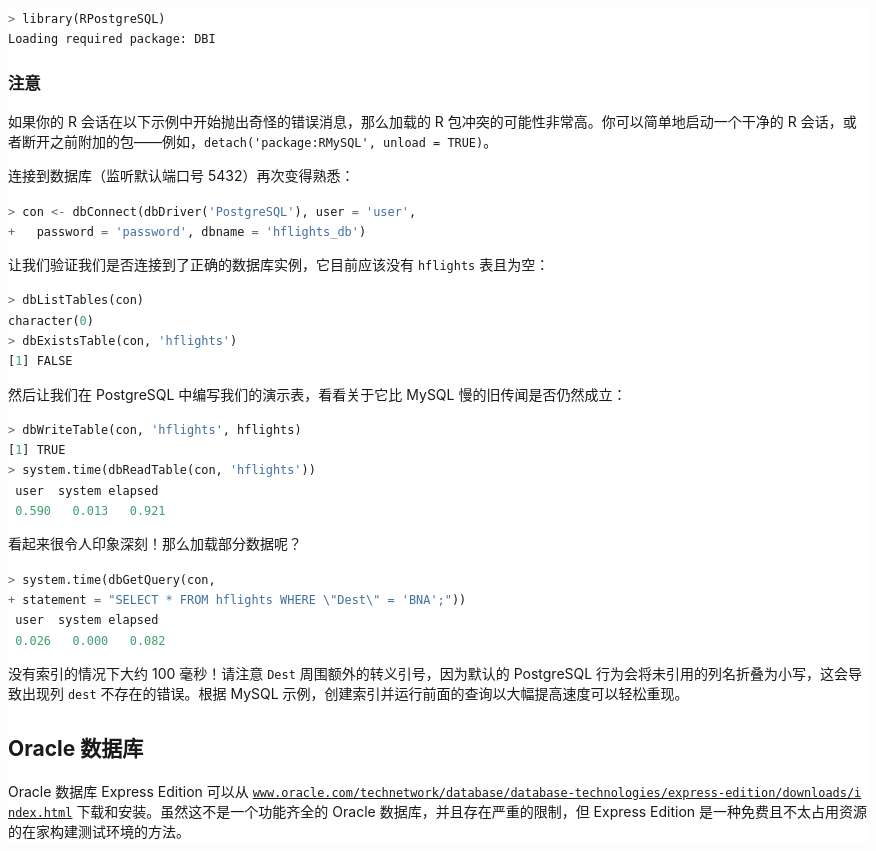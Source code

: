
 ```py
> library(RPostgreSQL)
Loading required package: DBI

```

### 注意

如果你的 R 会话在以下示例中开始抛出奇怪的错误消息，那么加载的 R 包冲突的可能性非常高。你可以简单地启动一个干净的 R 会话，或者断开之前附加的包——例如，`detach('package:RMySQL', unload = TRUE)`。

连接到数据库（监听默认端口号 5432）再次变得熟悉：

```py
> con <- dbConnect(dbDriver('PostgreSQL'), user = 'user',
+   password = 'password', dbname = 'hflights_db')

```

让我们验证我们是否连接到了正确的数据库实例，它目前应该没有 `hflights` 表且为空：

```py
> dbListTables(con)
character(0)
> dbExistsTable(con, 'hflights')
[1] FALSE

```

然后让我们在 PostgreSQL 中编写我们的演示表，看看关于它比 MySQL 慢的旧传闻是否仍然成立：

```py
> dbWriteTable(con, 'hflights', hflights)
[1] TRUE
> system.time(dbReadTable(con, 'hflights'))
 user  system elapsed 
 0.590   0.013   0.921

```

看起来很令人印象深刻！那么加载部分数据呢？

```py
> system.time(dbGetQuery(con,
+ statement = "SELECT * FROM hflights WHERE \"Dest\" = 'BNA';"))
 user  system elapsed 
 0.026   0.000   0.082

```

没有索引的情况下大约 100 毫秒！请注意 `Dest` 周围额外的转义引号，因为默认的 PostgreSQL 行为会将未引用的列名折叠为小写，这会导致出现列 `dest` 不存在的错误。根据 MySQL 示例，创建索引并运行前面的查询以大幅提高速度可以轻松重现。

## Oracle 数据库

Oracle 数据库 Express Edition 可以从 [`www.oracle.com/technetwork/database/database-technologies/express-edition/downloads/index.html`](http://www.oracle.com/technetwork/database/database-technologies/express-edition/downloads/index.html) 下载和安装。虽然这不是一个功能齐全的 Oracle 数据库，并且存在严重的限制，但 Express Edition 是一种免费且不太占用资源的在家构建测试环境的方法。
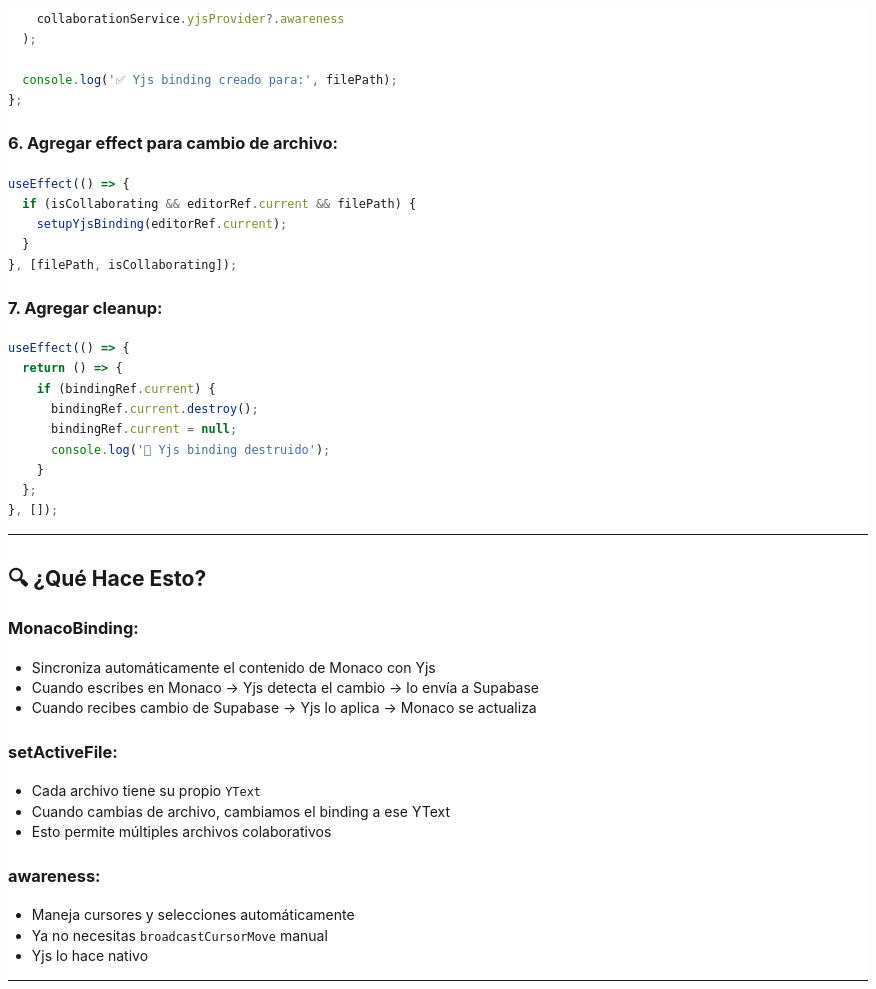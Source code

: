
 ```javascript
    collaborationService.yjsProvider?.awareness
  );

  console.log('✅ Yjs binding creado para:', filePath);
};
```

### **6. Agregar effect para cambio de archivo:**

```javascript
useEffect(() => {
  if (isCollaborating && editorRef.current && filePath) {
    setupYjsBinding(editorRef.current);
  }
}, [filePath, isCollaborating]);
```

### **7. Agregar cleanup:**

```javascript
useEffect(() => {
  return () => {
    if (bindingRef.current) {
      bindingRef.current.destroy();
      bindingRef.current = null;
      console.log('🧹 Yjs binding destruido');
    }
  };
}, []);
```

---

## 🔍 **¿Qué Hace Esto?**

### **MonacoBinding:**
- Sincroniza automáticamente el contenido de Monaco con Yjs
- Cuando escribes en Monaco → Yjs detecta el cambio → lo envía a Supabase
- Cuando recibes cambio de Supabase → Yjs lo aplica → Monaco se actualiza

### **setActiveFile:**
- Cada archivo tiene su propio `YText`
- Cuando cambias de archivo, cambiamos el binding a ese YText
- Esto permite múltiples archivos colaborativos

### **awareness:**
- Maneja cursores y selecciones automáticamente
- Ya no necesitas `broadcastCursorMove` manual
- Yjs lo hace nativo

---
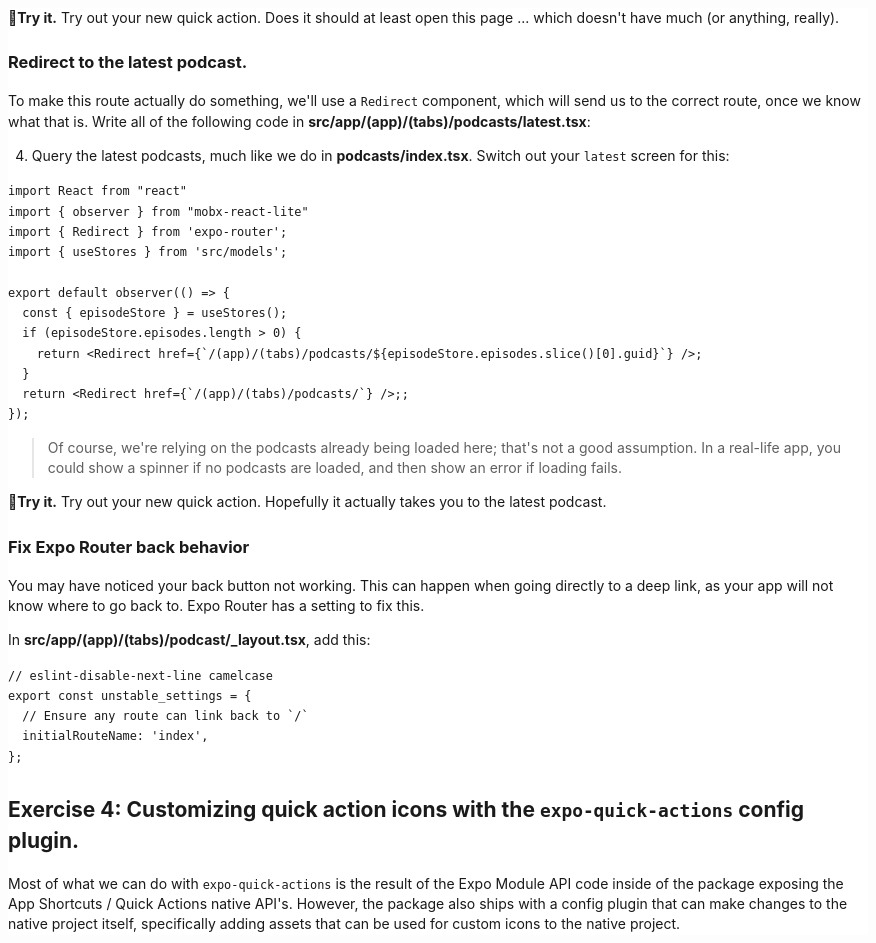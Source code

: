 🏃**Try it.** Try out your new quick action. Does it should at least open this page ... which doesn't have much (or anything, really).

### Redirect to the latest podcast.

To make this route actually do something, we'll use a `Redirect` component, which will send us to the correct route, once we know what that is.
Write all of the following code in **src/app/(app)/(tabs)/podcasts/latest.tsx**:

4. Query the latest podcasts, much like we do in **podcasts/index.tsx**. Switch out your `latest` screen for this:

```tsx
import React from "react"
import { observer } from "mobx-react-lite"
import { Redirect } from 'expo-router';
import { useStores } from 'src/models';

export default observer(() => {
  const { episodeStore } = useStores();
  if (episodeStore.episodes.length > 0) {
    return <Redirect href={`/(app)/(tabs)/podcasts/${episodeStore.episodes.slice()[0].guid}`} />;
  }
  return <Redirect href={`/(app)/(tabs)/podcasts/`} />;;
});
```

> Of course, we're relying on the podcasts already being loaded here; that's not a good assumption. In a real-life app, you could show a spinner if no podcasts are loaded, and then show an error if loading fails.

🏃**Try it.** Try out your new quick action. Hopefully it actually takes you to the latest podcast.

### Fix Expo Router back behavior

You may have noticed your back button not working. This can happen when going directly to a deep link, as your app will not know where to go back to. Expo Router has a setting to fix this.

In **src/app/(app)/(tabs)/podcast/_layout.tsx**, add this:

```tsx
// eslint-disable-next-line camelcase
export const unstable_settings = {
  // Ensure any route can link back to `/`
  initialRouteName: 'index',
};
```

## Exercise 4: Customizing quick action icons with the `expo-quick-actions` config plugin.

Most of what we can do with `expo-quick-actions` is the result of the Expo Module API code inside of the package exposing the App Shortcuts / Quick Actions native API's. However, the package also ships with a config plugin that can make changes to the native project itself, specifically adding assets that can be used for custom icons to the native project.
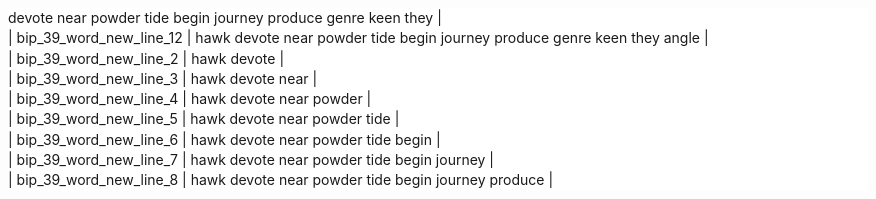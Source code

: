 devote
near
powder
tide
begin
journey
produce
genre
keen
they |  
| bip_39_word_new_line_12 | hawk
devote
near
powder
tide
begin
journey
produce
genre
keen
they
angle |  
| bip_39_word_new_line_2 | hawk
devote |  
| bip_39_word_new_line_3 | hawk
devote
near |  
| bip_39_word_new_line_4 | hawk
devote
near
powder |  
| bip_39_word_new_line_5 | hawk
devote
near
powder
tide |  
| bip_39_word_new_line_6 | hawk
devote
near
powder
tide
begin |  
| bip_39_word_new_line_7 | hawk
devote
near
powder
tide
begin
journey |  
| bip_39_word_new_line_8 | hawk
devote
near
powder
tide
begin
journey
produce |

#### [Your assignment]
The answer should be nothing but the number of lines above that contain "const".

#### [Response to the exercise]
2